Entonces, el Salvador agonizante habló. Preocupado por la seguridad y el sustento de la mujer que lo concibió y lo amó, “cuando vio Jesús a su madre, y al discípulo a quien él amaba, que estaba presente, dijo a su madre: Mujer, he ahí tu hijo. Después dijo al discípulo: He ahí tu madre. Y desde aquella hora el discípulo la recibió en su casa” (S. Juan 19:26, 27).

Para todo el que cree en la bendita esperanza de la resurrección, la muerte es un enemigo vencido, pero sigue siendo un golpe demoledor para cualquiera que ve morir a un ser amado. La muerte es un ladrón que ingresó en la historia agazapado bajo la promesa diabólica de una vida interminable (ver Génesis 3:4).

La compañía de los amigos

El permiso concedido a José de Arimatea de sepultar en su propio sepulcro el cuerpo del Salvador, fue un exiguo consuelo en medio de la devastación, un ínfimo alivio para el corazón de María. Unas mujeres acompañaban a la devastada madre, un pequeño grupo que lloraba mientras la consolaba, como ha de ser la actitud de quienes acompañan a los que sufren la pérdida de un ser muy amado. Es deber cristiano estar al lado de los que sufren, “llorar con los que lloran” (Romanos 12:15).

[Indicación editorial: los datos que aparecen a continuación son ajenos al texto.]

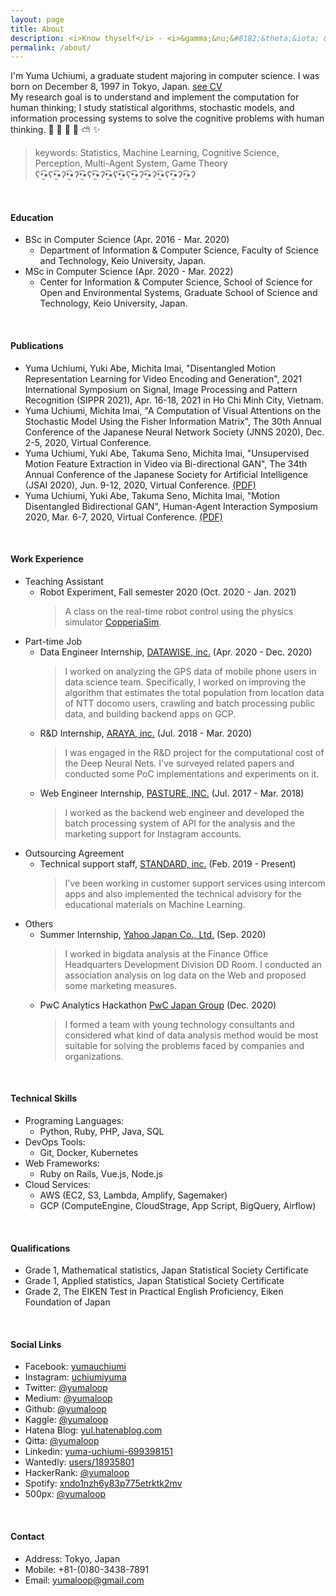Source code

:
```yaml
---
layout: page
title: About
description: <i>Know thyself</i> - <i>&gamma;&nu;&#8182;&theta;&iota; &sigma;&epsilon;&alpha;&upsilon;&tau;&#972;&nu; </i>
permalink: /about/
---
```

I'm Yuma Uchiumi, a graduate student majoring in computer science.
I was born on December 8, 1997 in Tokyo, Japan.  [see CV](https://yumaloop.github.io/assets/pdf/CV202011.pdf)<br>
My research goal is to understand and implement the computation for human thinking;
I study statistical algorithms, stochastic models, and information processing systems to solve the cognitive problems with human thinking.
&#x1f47b; &#x1f36d; &#x1f984; &#x1f308; &#x26c5; &#x2728;
> keywords: Statistics, Machine Learning, Cognitive Science, Perception, Multi-Agent System, Game Theory<br>
> ʕ•̫͡•ʕ•̫͡•ʔ•̫͡•ʔ•̫͡•ʕ•̫͡•ʔ•̫͡•ʕ•̫͡•ʕ•̫͡•ʔ•̫͡•ʔ•̫͡•ʕ•̫͡•ʔ•̫͡•ʔ

<br>

#### Education

* BSc in Computer Science (Apr. 2016 - Mar. 2020)
  - Department of Information & Computer Science, Faculty of Science and Technology, Keio University, Japan.
* MSc in Computer Science (Apr. 2020 - Mar. 2022)
  - Center for Information & Computer Science, School of Science for Open and Environmental Systems, Graduate School of Science and Technology, Keio University, Japan.

<br>

#### Publications

* Yuma Uchiumi, Yuki Abe, Michita Imai,
"Disentangled Motion Representation Learning for Video Encoding and Generation",
2021 International Symposium on Signal, Image Processing and Pattern Recognition (SIPPR 2021), Apr. 16-18, 2021 in Ho Chi Minh City, Vietnam.
* Yuma Uchiumi, Michita Imai,
"A Computation of Visual Attentions on the Stochastic Model Using the Fisher Information Matrix",
The 30th Annual Conference of the Japanese Neural Network Society (JNNS 2020), Dec. 2-5, 2020, Virtual Conference.
* Yuma Uchiumi, Yuki Abe, Takuma Seno, Michita Imai,
"Unsupervised Motion Feature Extraction in Video via Bi-directional GAN",
The 34th Annual Conference of the Japanese Society for Artificial Intelligence (JSAI 2020), Jun. 9-12, 2020, Virtual Conference.
[(PDF)](https://www.jstage.jst.go.jp/article/pjsai/JSAI2020/0/JSAI2020_1I5GS204/_pdf/-char/ja)
* Yuma Uchiumi, Yuki Abe, Takuma Seno, Michita Imai,
"Motion Disentangled Bidirectional GAN",
Human-Agent Interaction Symposium 2020, Mar. 6-7, 2020, Virtual Conference.
[(PDF)](http://hai-conference.net/symp2020/proceedings/pdf/P-9.pdf)

<br>

#### Work Experience

* Teaching Assistant
    * Robot Experiment, Fall semester 2020 (Oct. 2020 - Jan. 2021)
      > A class on the real-time robot control using the physics simulator [CopperiaSim](https://www.coppeliarobotics.com/).
* Part-time Job
    * Data Engineer Internship, [DATAWISE, inc.](https://www.datawise.co.jp/) (Apr. 2020 - Dec. 2020)
      > I worked on analyzing the GPS data of mobile phone users in data science team. Specifically, I worked on improving the algorithm that estimates the total population from location data of NTT docomo users, crawling and batch processing public data, and building backend apps on GCP.
    * R&D Internship, [ARAYA, inc.](https://www.araya.org) (Jul. 2018 - Mar. 2020)
      > I was engaged in the R&D project for the computational cost of the Deep Neural Nets. I've surveyed related papers and conducted some PoC implementations and experiments on it.
    * Web Engineer Internship, [PASTURE, INC.](https://corp.pasture.biz/) (Jul. 2017 - Mar. 2018)
      > I worked as the backend web engineer and developed the batch processing system of API for the analysis and the marketing support for Instagram accounts.
* Outsourcing Agreement
    * Technical support staff, [STANDARD, inc.](https://standard2017.com/) (Feb. 2019 - Present)
      > I've been working in customer support services using intercom apps and also implemented the technical advisory for the educational materials on Machine Learning.
* Others
    * Summer Internship, [Yahoo Japan Co., Ltd.](https://about.yahoo.co.jp/) (Sep. 2020)
      > I worked in bigdata analysis at the Finance Office Headquarters Development Division DD Room. I conducted an association analysis on log data on the Web and proposed some marketing measures.
    * PwC Analytics Hackathon [PwC Japan Group](https://www.pwc.com/jp/ja/about-us/member/consulting.html) (Dec. 2020)
      > I formed a team with young technology consultants and considered what kind of data analysis method would be most suitable for solving the problems faced by companies and organizations.

<br>

#### Technical Skills

* Programing Languages:
  - Python, Ruby, PHP, Java, SQL
* DevOps Tools:
  - Git, Docker, Kubernetes
* Web Frameworks:
  - Ruby on Rails, Vue.js, Node.js
* Cloud Services:
  - AWS (EC2, S3, Lambda, Amplify, Sagemaker)
  - GCP (ComputeEngine, CloudStrage, App Script, BigQuery, Airflow)

<br>

#### Qualifications
* Grade 1, Mathematical statistics, Japan Statistical Society Certificate
* Grade 1, Applied statistics, Japan Statistical Society Certificate
* Grade 2, The EIKEN Test in Practical English Proficiency, Eiken Foundation of Japan

<br>

#### Social Links
* Facebook: [yumauchiumi](https://www.facebook.com/yumauchiumi)
* Instagram: [uchiumiyuma](https://www.instagram.com/uchiumiyuma)
* Twitter: [@yumaloop](https://twitter.com/yumaloop)
* Medium: [@yumaloop](https://medium.com/@yumaloop)
* Github: [@yumaloop](https://github.com/yumaloop)
* Kaggle: [@yumaloop](https://www.kaggle.com/yumaloop)
* Hatena Blog: [yul.hatenablog.com](https://yul.hatenablog.com/archive)
* Qitta: [@yumaloop](https://qiita.com/yumaloop)
* Linkedin: [yuma-uchiumi-699398151](https://www.linkedin.com/in/yuma-uchiumi-699398151/)
* Wantedly: [users/18935801](https://www.wantedly.com/users/18935801)
* HackerRank: [@yumaloop](https://www.hackerrank.com/yumaloop?hr_r=1)
* Spotify: [xndo1nzh6y83p775etrktk2mv](https://open.spotify.com/user/xndo1nzh6y83p775etrktk2mv?si=s3ZU58pZTHKGt4aOfpwmKg)
* 500px: [@yumaloop](https://500px.com/yumaloop)

<br>

#### Contact
* Address: Tokyo, Japan
* Mobile: +81-(0)80-3438-7891
* Email: yumaloop@gmail.com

Con dolor sobre dolor, dejaron el cuerpo inerte del Maestro en la fría piedra de la tumba de José de Arimatea, sellada con una roca movida por las fuerzas imperiales (ver S. Mateo 27:57-66). El sol de aquel viernes se ocultaba, y el santo sábado comenzaba. Movidas por el amor y un espíritu de obediencia, María y sus acompañantes se dispusieron a guardar el mandamiento de la ley (S. Lucas 23:56; Éxodo 20:8).

El consuelo de Dios

Aquellos momentos de decepción solo podían ser superados por el gozo de la victoria. La vida no podía ser eclipsada por la muerte, ni el bien por el mal. Al despuntar la aurora del tercer día, la voz del Dios Todopoderoso resucitó al “Deseado de todas las naciones” (Hageo 2:7). ángeles poderosos descendieron del cielo; a su presencia, los soldados romanos destacados en torno a la tumba cayeron como muertos, pues la humanidad no resiste a la divinidad.

Entonces, Aquel que pagó nuestros pecados con su vida salió, vencedor de la muerte. Con su resurrección Cristo garantiza nuestra vida cristiana (ver 1 Tesalonicenses 4:14, 16), y asegura nuestra resurrección en el día postrero.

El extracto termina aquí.